Key4biz

Alcatel-Lucent: forte riduzione delle perdite nel terzo trimestre. Confermata la possibile cessione di Thales

Mondo


Alcatel-Lucent, uno dei maggiori fornitori mondiali di infrastrutture per le tlc, ha ridotto fortemente le perdite al terzo trimestre portandole a 40 milioni di euro, rispetto al rosso di 345 milioni dell’anno precedente, e ha confermato gli obiettivi per il 2008, tra cui quello di un margine operativo lordo tra il 2% e il 5% del fatturato.

 

Il fatturato trimestrale si è attestato a 4,09 miliardi di euro in flessione sequenziale dello 0,9% e del 6,6% su base annua (a tasso di cambio costante, il calo è del 2,2% anno su anno e del 2,9% sul trimestre precedente). Un risultato in linea con le previsioni del gruppo, che puntava su entrate identiche o in leggero ribasso.

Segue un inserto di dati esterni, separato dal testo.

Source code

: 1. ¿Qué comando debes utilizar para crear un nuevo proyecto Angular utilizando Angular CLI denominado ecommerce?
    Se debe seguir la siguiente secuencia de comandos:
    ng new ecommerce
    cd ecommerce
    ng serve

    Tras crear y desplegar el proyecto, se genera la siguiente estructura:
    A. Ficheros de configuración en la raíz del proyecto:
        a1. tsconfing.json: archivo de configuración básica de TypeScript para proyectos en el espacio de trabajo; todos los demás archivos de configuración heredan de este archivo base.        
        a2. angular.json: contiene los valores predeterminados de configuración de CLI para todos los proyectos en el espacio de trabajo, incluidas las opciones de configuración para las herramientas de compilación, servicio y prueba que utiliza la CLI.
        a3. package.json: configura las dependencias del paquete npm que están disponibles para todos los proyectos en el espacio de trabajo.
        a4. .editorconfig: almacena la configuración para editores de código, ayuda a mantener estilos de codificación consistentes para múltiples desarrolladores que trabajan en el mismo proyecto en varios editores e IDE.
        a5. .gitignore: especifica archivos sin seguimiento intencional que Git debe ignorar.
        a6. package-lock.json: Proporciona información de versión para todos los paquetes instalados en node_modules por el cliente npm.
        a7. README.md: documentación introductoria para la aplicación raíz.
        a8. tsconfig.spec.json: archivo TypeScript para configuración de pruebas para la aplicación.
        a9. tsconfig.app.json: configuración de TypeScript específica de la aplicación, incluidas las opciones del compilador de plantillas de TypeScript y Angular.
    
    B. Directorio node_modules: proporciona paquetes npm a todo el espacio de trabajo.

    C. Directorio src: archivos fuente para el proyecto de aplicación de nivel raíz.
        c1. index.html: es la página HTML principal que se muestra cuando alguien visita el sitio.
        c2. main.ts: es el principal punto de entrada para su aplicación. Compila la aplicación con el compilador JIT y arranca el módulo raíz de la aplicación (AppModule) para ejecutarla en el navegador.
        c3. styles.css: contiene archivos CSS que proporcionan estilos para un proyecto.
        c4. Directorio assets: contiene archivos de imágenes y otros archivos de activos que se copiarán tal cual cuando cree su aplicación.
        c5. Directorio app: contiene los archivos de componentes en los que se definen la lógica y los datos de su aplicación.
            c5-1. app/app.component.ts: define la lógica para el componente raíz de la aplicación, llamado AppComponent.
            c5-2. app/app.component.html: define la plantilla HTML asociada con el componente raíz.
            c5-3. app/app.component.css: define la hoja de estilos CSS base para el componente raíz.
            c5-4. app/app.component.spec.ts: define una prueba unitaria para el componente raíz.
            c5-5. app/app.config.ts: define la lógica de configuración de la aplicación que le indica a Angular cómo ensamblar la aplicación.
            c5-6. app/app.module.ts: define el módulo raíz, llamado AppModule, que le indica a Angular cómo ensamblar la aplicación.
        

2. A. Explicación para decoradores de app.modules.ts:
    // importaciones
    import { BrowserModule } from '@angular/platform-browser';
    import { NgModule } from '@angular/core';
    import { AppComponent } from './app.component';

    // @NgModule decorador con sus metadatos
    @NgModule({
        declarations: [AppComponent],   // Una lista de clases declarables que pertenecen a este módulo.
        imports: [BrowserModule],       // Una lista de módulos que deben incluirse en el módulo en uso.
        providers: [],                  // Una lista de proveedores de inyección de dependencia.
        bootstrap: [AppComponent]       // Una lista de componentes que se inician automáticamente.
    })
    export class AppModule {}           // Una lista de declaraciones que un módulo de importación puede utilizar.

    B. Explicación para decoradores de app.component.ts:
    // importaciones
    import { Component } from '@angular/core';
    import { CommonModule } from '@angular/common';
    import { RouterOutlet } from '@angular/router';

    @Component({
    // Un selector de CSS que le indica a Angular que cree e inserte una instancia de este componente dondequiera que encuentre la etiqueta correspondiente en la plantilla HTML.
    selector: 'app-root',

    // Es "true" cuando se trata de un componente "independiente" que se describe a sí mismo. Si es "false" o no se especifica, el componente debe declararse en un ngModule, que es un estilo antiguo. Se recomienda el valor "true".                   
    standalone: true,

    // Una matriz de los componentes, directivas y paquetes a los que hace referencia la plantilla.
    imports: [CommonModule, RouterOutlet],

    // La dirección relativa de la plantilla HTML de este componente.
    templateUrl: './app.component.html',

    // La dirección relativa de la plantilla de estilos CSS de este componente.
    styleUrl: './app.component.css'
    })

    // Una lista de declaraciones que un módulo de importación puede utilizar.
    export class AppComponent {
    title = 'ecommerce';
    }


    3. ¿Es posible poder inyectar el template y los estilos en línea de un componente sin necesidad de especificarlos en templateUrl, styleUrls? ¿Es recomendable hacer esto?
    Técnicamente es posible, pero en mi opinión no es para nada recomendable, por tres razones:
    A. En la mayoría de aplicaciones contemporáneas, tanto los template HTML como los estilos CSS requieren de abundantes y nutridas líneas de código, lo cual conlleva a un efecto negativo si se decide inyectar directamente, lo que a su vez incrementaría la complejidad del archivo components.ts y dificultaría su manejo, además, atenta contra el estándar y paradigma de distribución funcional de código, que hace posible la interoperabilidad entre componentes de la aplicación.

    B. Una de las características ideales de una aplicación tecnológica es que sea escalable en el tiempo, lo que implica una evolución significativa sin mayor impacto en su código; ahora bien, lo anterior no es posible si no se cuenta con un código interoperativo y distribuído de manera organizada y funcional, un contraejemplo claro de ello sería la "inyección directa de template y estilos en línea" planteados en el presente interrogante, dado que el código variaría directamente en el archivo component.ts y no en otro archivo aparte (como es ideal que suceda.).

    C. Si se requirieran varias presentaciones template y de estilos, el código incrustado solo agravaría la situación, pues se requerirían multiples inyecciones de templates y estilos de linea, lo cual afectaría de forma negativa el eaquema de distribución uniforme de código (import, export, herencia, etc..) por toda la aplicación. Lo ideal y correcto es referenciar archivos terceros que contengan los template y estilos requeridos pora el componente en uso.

Il margine lordo è stato pari al 32,5% dei ricavi.

 

Il gruppo, che si è da poco affidato alla nuova direzione di Ben Verwaayen, ha quindi annunciato di stare esaminando una eventuale cessione della partecipazione del 20,8% nel gruppo elettronico francese Thales, per la quale avrebbe già ricevuto un’offerta da 1,8 miliardi di euro da parte Eads, la holding che controlla Airbus. Anche il gruppo francese Dassault la settimana scorsa aveva dichiarato di essere interessato a un’eventuale acquisizione della quota.

 

Secondo Alcatel-Lucent, “è possibile mantenere la partnership con Thales senza necessariamente detenere una partecipazione nel capitale”. Verranno comunque valutate tutte le opzioni strategiche, si legge in una nota, “nel migliore interesse degli azionisti”.

 

Per il 2008, il gruppo franco-americano si mantiene prudente, in ragione “del rallentamento macroeconomico” e punta sempre su un mercato mondiale “stabile a tasso di cambio costante”. Sulla base delle prospettive per il quarto trimestre, l’azienda prevede anche una sostanziale riduzione del debito netto che attualmente si attesta a 600 milioni di euro.

 

L’ad Ben Verwaayen ha quindi comunicato che il gruppo annuncerà una revisione strategica completa a dicembre: il gruppo dovrà ridefinire la propria strategia e alleggerire il portafoglio, ha comunicato l’ad nel corso di una conferenza telefonica.

 

Verwaayen ha spiegato che il gruppo gode si una solida posizione finanziaria: “le nostre attività operative hanno conosciuto questo trimestre un flusso di cassa positivo, inoltre abbiamo raggiunto i nostri obiettivi nonostante un contesto macroeconomico più difficile del previsto”.

 

Il gruppo conferma di aver dovuto fare i conti, oltre che con il continuo declino delle attività CDMA, anche con “la riduzione degli investimenti di alcuni clienti nei mercati sviluppati, in particolare nell’accesso fisso e nelle reti ottiche”.

 

Questi rallentamenti sono stati in parte bilanciati dalle forti performance di alcune attività quali il W-CDMA, l’NGN e le reti sottomarine e dalla crescita dei segmenti Enterprise e Servizi.

“Tuttavia – ha aggiunto Verwaayen – la nostra redditività rimane insoddisfacente. Il margine lordo si è attestato nella parte bassa del range previsto per il terzo trimestre, a causa dello spostamento negativo del mix prodotti e geografico”.

 

Le azioni del gruppo, dopo l’annuncio della forte riduzione delle perdite, guadagnavano dopo l’apertura il 17,44% a 1,95 euro.